» Task item
Only one span of the listing below should come back. It runs from the line with "Dalam inisialisasi SparkSession" through the line with "## 9. Format Data Input", and each of its lines must be reproduced exactly.

+ + +

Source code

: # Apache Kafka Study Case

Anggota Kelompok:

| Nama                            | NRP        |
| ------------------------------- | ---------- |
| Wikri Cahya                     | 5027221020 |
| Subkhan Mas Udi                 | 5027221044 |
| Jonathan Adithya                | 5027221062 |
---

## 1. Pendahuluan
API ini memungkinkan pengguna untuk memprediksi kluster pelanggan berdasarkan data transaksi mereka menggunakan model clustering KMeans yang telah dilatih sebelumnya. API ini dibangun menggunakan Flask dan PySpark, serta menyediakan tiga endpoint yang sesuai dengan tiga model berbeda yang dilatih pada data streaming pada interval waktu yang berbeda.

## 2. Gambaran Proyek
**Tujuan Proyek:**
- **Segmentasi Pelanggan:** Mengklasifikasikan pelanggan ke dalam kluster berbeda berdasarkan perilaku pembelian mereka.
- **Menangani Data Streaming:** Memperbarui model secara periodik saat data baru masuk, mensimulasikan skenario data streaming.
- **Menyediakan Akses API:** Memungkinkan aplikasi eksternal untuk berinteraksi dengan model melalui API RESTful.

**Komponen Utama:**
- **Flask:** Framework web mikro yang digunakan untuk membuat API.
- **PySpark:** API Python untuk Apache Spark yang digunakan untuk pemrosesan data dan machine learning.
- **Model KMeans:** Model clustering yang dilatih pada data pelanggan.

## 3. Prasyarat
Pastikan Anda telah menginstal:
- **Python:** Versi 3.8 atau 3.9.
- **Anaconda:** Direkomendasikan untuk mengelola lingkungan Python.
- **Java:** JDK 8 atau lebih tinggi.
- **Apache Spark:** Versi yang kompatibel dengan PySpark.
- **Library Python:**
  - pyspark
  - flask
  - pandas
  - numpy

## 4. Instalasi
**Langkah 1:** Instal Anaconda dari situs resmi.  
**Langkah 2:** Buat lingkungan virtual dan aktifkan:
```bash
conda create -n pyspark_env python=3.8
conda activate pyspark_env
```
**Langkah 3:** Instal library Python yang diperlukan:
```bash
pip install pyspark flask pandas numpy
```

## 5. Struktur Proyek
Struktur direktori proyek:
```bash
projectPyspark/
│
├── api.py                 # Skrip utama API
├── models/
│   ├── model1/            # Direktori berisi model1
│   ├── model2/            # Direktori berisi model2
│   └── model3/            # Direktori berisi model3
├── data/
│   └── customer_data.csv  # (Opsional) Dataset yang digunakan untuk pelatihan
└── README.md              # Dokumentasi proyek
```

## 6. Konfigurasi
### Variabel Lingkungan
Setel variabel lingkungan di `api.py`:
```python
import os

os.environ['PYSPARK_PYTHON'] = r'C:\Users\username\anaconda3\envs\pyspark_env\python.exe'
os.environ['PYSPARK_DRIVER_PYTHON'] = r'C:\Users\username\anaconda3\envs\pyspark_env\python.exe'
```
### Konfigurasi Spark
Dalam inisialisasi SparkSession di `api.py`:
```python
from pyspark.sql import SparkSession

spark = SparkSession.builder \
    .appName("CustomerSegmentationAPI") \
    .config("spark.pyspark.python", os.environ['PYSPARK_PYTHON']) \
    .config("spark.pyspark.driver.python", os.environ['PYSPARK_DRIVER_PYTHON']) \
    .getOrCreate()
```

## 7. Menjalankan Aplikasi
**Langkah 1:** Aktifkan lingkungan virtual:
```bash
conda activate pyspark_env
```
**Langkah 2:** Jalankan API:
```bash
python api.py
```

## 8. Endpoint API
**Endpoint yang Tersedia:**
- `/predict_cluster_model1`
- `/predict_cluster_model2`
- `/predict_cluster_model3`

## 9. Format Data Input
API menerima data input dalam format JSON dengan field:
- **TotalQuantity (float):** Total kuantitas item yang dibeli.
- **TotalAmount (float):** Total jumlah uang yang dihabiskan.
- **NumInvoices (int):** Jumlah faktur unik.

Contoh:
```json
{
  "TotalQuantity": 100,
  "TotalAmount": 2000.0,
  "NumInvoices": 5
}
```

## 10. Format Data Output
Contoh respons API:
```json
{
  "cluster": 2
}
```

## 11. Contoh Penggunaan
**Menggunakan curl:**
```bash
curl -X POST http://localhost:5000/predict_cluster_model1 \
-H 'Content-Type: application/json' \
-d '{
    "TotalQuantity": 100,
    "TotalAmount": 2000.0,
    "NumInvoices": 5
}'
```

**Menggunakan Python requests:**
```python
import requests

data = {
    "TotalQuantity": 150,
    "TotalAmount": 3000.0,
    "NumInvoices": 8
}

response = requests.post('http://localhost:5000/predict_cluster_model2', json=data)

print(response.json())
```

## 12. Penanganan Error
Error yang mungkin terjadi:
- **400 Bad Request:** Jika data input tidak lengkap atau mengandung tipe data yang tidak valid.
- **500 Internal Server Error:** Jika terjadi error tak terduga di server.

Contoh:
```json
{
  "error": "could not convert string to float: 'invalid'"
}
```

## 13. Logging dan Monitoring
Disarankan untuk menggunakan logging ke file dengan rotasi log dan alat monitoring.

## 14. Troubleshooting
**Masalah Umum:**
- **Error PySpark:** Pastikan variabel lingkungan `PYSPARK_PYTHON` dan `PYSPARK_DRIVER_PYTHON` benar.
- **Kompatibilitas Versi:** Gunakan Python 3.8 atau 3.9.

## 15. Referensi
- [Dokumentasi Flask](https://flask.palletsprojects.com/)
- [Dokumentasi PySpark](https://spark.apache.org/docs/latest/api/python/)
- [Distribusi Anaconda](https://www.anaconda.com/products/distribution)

+ + +

» Answer to this task
Dalam inisialisasi SparkSession di `api.py`:
```python
from pyspark.sql import SparkSession

spark = SparkSession.builder \
    .appName("CustomerSegmentationAPI") \
    .config("spark.pyspark.python", os.environ['PYSPARK_PYTHON']) \
    .config("spark.pyspark.driver.python", os.environ['PYSPARK_DRIVER_PYTHON']) \
    .getOrCreate()
```

## 7. Menjalankan Aplikasi
**Langkah 1:** Aktifkan lingkungan virtual:
```bash
conda activate pyspark_env
```
**Langkah 2:** Jalankan API:
```bash
python api.py
```

## 8. Endpoint API
**Endpoint yang Tersedia:**
- `/predict_cluster_model1`
- `/predict_cluster_model2`
- `/predict_cluster_model3`

## 9. Format Data Input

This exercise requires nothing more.